A time when people were forged by the unethical structure of partnership firms and were not diligent enough to afford the compliance of that of a company, is where the concept of Limited Liability Partnership Firms fits into picture i.e. an entity which offers management flexibility coupled with less compliance to follow. An LLP exhibits the characters of both a partnership and corporations. The partners’ are relieved from the responsibility of another partners’ misconduct or negligence. i.e, the partners have a limited liability as compared to a partnership. The assets are owned by the company as a separate legal entity, as in the case of a Pvt. ltd company.

WHAT IS AN LLP?

As per the LLP Act 2008 an “LLP is defined as that business entity where having two Designated Partners is minimum requirement and such partners had their liability limited to their contribution towards the LLP”.

A Limited Liability Partnership, popularly known as LLP combines the advantages of both the Company and Partnership into a single form of organization and offers a hybrid structure. LLP as a business Structure proved itself to be a midway for those who were operating partnership firms, but wanted to work in the organized sector under a legally compliant structure with world recognition restricted liability.

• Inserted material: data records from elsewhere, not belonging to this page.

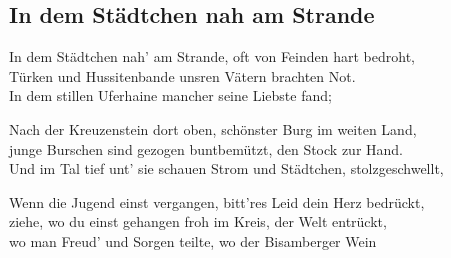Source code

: 
\subsection*{In dem Städtchen nah am Strande}
%
%
%
\nopagebreak
{}
%
\nopagebreak
\thestrophe In dem Städtchen nah' am Strande, oft von Feinden hart bedroht, \\
Türken und Hussitenbande unsren Vätern brachten Not. \\
In dem stillen Uferhaine mancher seine Liebste fand; \\

\thestrophe Nach der Kreuzenstein dort oben, schönster Burg im weiten Land, \\
junge Burschen sind gezogen buntbemützt, den Stock zur Hand. \\
Und im Tal tief unt' sie schauen Strom und Städtchen, stolzgeschwellt, \\ 

\thestrophe Wenn die Jugend einst vergangen, bitt'res Leid dein Herz bedrückt, \\
ziehe, wo du einst gehangen froh im Kreis, der Welt entrückt, \\
wo man Freud' und Sorgen teilte, wo der Bisamberger Wein \\
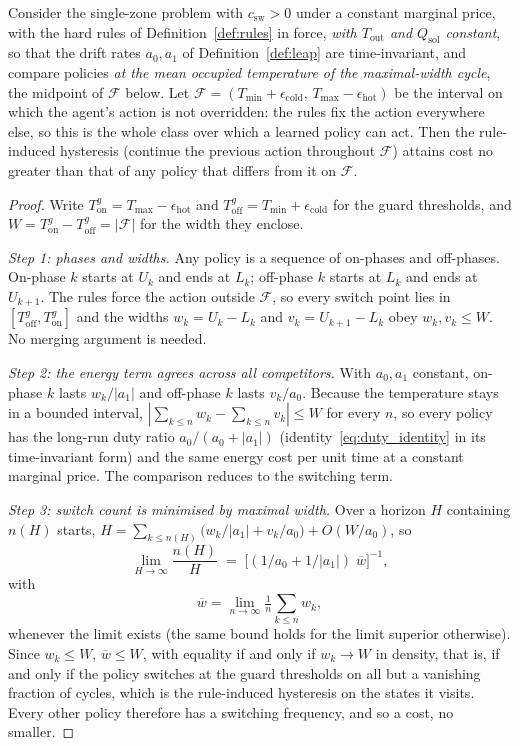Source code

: \documentclass[3p,twocolumn,number]{elsarticle}
\newcommand{\Tmin}{T_{\min}}
\newcommand{\Tmax}{T_{\max}}
\newcommand{\Tout}{T_{\mathrm{out}}}
\newcommand{\csw}{c_{\mathrm{sw}}}
\begin{document}
\begin{corollary}
\label{cor:rules_sufficient}
Consider the single-zone problem with $\csw>0$ under a constant marginal price, with the hard rules of Definition~\ref{def:rules} in force, \emph{with $\Tout$ and $Q_{\mathrm{sol}}$ constant}, so that the drift rates $a_0,a_1$ of Definition~\ref{def:leap} are time-invariant, and compare policies \emph{at the mean occupied temperature of the maximal-width cycle}, the midpoint of $\mathcal{F}$ below. Let $\mathcal{F}=(\Tmin+\epsilon_{\mathrm{cold}},\,\Tmax-\epsilon_{\mathrm{hot}})$ be the interval on which the agent's action is not overridden: the rules fix the action everywhere else, so this is the whole class over which a learned policy can act. Then the rule-induced hysteresis (continue the previous action throughout $\mathcal{F}$) attains cost no greater than that of any policy that differs from it on $\mathcal{F}$.
\end{corollary}
\begin{proof}
Write $T_{\mathrm{on}}^{g}=\Tmax-\epsilon_{\mathrm{hot}}$ and $T_{\mathrm{off}}^{g}=\Tmin+\epsilon_{\mathrm{cold}}$ for the guard thresholds, and $W=T_{\mathrm{on}}^{g}-T_{\mathrm{off}}^{g}=|\mathcal{F}|$ for the width they enclose.

\emph{Step 1: phases and widths.} Any policy is a sequence of on-phases and off-phases. On-phase $k$ starts at $U_k$ and ends at $L_k$; off-phase $k$ starts at $L_k$ and ends at $U_{k+1}$. The rules force the action outside $\mathcal{F}$, so every switch point lies in $[T_{\mathrm{off}}^{g},T_{\mathrm{on}}^{g}]$ and the widths $w_k=U_k-L_k$ and $v_k=U_{k+1}-L_k$ obey $w_k,v_k\le W$. No merging argument is needed.

\emph{Step 2: the energy term agrees across all competitors.} With $a_0,a_1$ constant, on-phase $k$ lasts $w_k/|a_1|$ and off-phase $k$ lasts $v_k/a_0$. Because the temperature stays in a bounded interval, $|\sum_{k\le n}w_k-\sum_{k\le n}v_k|\le W$ for every $n$, so every policy has the long-run duty ratio $a_0/(a_0+|a_1|)$ (identity~\eqref{eq:duty_identity} in its time-invariant form) and the same energy cost per unit time at a constant marginal price. The comparison reduces to the switching term.

\emph{Step 3: switch count is minimised by maximal width.} Over a horizon $H$ containing $n(H)$ starts, $H=\sum_{k\le n(H)}\bigl(w_k/|a_1|+v_k/a_0\bigr)+O(W/a_0)$, so
\[
\lim_{H\to\infty}\frac{n(H)}{H}
   \;=\;\Big[(1/a_0+1/|a_1|)\;\overline{w}\Big]^{-1},
\] with
\[
\overline{w}=\lim_{n\to\infty}\tfrac1n\sum_{k\le n}w_k ,
\] whenever the limit exists (the same bound holds for the limit superior otherwise). Since $w_k\le W$, $\overline{w}\le W$, with equality if and only if $w_k\to W$ in density, that is, if and only if the policy switches at the guard thresholds on all but a vanishing fraction of cycles, which is the rule-induced hysteresis on the states it visits. Every other policy therefore has a switching frequency, and so a cost, no smaller.
\end{proof}
\end{document}
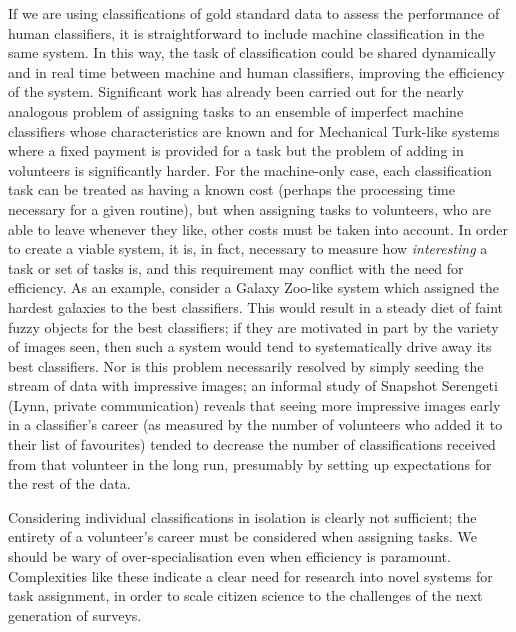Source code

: \documentclass{ar2e}
\begin{document}
If we are using classifications of gold standard data to assess the
performance of human classifiers, it is straightforward to include machine
classification in the same system. In this way, the task of classification
could be shared dynamically and in real time between machine and human
classifiers, improving the efficiency of the system. Significant work has
already been carried out for the nearly analogous problem of assigning tasks
to an ensemble of imperfect machine classifiers whose characteristics are
known  and for Mechanical Turk-like systems where a fixed payment is provided
for a task but the problem of adding in volunteers is significantly harder.
For the machine-only case, each classification task can be treated as having a
known cost (perhaps the processing time necessary for a given routine), but
when assigning tasks to  volunteers, who are able to leave whenever they like,
other costs must be taken into account. In order to create a viable system, it
is, in fact, necessary to measure how {\it interesting}  a task or set of
tasks is, and this requirement may conflict with the need for efficiency. As
an example, consider a Galaxy Zoo-like system which assigned the hardest
galaxies to the best classifiers. This would result in a steady diet of faint
fuzzy objects for the best classifiers; if they are motivated in part by the
variety of images seen, then such a system would tend to systematically drive
away its best classifiers. Nor is this problem necessarily resolved by simply
seeding the stream of data with impressive images; an informal study of
Snapshot Serengeti (Lynn, private communication) reveals that seeing more
impressive images early in a classifier's career (as measured by the number of
volunteers who added it to their list of favourites) tended to decrease the
number of classifications received from that volunteer in the long run,
presumably by setting up expectations for the rest of the data.

Considering individual classifications in isolation is clearly not sufficient;
the entirety of a volunteer's career must be considered when assigning tasks.
We should be wary of over-specialisation even when efficiency is paramount.
Complexities like these indicate a clear need for research into novel systems
for task assignment, in order to scale citizen science to the challenges of
the next generation of surveys. 



\end{document}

The greatest advantage of LLP is the flexibility to do business. Instead of being bound by legal provisions, LLPs are free to create their own rules of management, which was not possible in case of companies. As result, a lot of companies have started to convert themselves into LLP.

WHY CHOOSE LLP REGISTRATION FOR YOUR FIRM?

There are a number of reasons why many entrepreneurs prefer to go in for a Limited Liability Partnership over a Private Limited Company. It is considered easier to set up, as a rule is comparatively hassle-free in day to day operations, has significantly lower burdensome compliance requirements and costs, and therefore many see it as advantageous to begin their organization in this manner. Let us look at some of the reasons for this choice and the LLP Advantages.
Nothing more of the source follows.